→ **PROBLEM STATEMENT**
Starting from the first line below, repeat the data exactly through to the last.

[[ DATA FOR REVIEW, beginning ]]

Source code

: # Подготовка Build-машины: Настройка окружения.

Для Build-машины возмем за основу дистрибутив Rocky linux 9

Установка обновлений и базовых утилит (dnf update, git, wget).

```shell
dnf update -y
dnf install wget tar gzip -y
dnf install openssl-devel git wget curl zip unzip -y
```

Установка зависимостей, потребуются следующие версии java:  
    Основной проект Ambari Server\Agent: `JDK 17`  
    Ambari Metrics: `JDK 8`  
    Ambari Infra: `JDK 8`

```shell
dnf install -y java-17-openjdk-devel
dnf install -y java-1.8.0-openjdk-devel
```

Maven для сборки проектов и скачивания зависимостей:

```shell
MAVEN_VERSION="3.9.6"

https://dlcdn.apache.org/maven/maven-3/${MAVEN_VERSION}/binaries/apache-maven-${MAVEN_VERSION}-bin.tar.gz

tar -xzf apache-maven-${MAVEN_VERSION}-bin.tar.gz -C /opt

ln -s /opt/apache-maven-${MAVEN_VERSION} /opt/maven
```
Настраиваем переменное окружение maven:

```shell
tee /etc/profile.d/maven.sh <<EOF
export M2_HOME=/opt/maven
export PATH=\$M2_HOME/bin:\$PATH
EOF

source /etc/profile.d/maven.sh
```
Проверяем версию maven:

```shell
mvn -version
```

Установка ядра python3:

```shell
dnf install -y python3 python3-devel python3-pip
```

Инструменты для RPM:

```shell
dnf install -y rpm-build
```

[[ DATA FOR REVIEW, end ]]

→ **WRITTEN RESPONSE**
Source code

: # Подготовка Build-машины: Настройка окружения.

Для Build-машины возмем за основу дистрибутив Rocky linux 9

Установка обновлений и базовых утилит (dnf update, git, wget).

```shell
dnf update -y
dnf install wget tar gzip -y
dnf install openssl-devel git wget curl zip unzip -y
```

Установка зависимостей, потребуются следующие версии java:  
    Основной проект Ambari Server\Agent: `JDK 17`  
    Ambari Metrics: `JDK 8`  
    Ambari Infra: `JDK 8`

```shell
dnf install -y java-17-openjdk-devel
dnf install -y java-1.8.0-openjdk-devel
```

Maven для сборки проектов и скачивания зависимостей:

```shell
MAVEN_VERSION="3.9.6"

https://dlcdn.apache.org/maven/maven-3/${MAVEN_VERSION}/binaries/apache-maven-${MAVEN_VERSION}-bin.tar.gz

tar -xzf apache-maven-${MAVEN_VERSION}-bin.tar.gz -C /opt

ln -s /opt/apache-maven-${MAVEN_VERSION} /opt/maven
```
Настраиваем переменное окружение maven:

```shell
tee /etc/profile.d/maven.sh <<EOF
export M2_HOME=/opt/maven
export PATH=\$M2_HOME/bin:\$PATH
EOF

source /etc/profile.d/maven.sh
```
Проверяем версию maven:

```shell
mvn -version
```

Установка ядра python3:

```shell
dnf install -y python3 python3-devel python3-pip
```

Инструменты для RPM:

```shell
dnf install -y rpm-build
```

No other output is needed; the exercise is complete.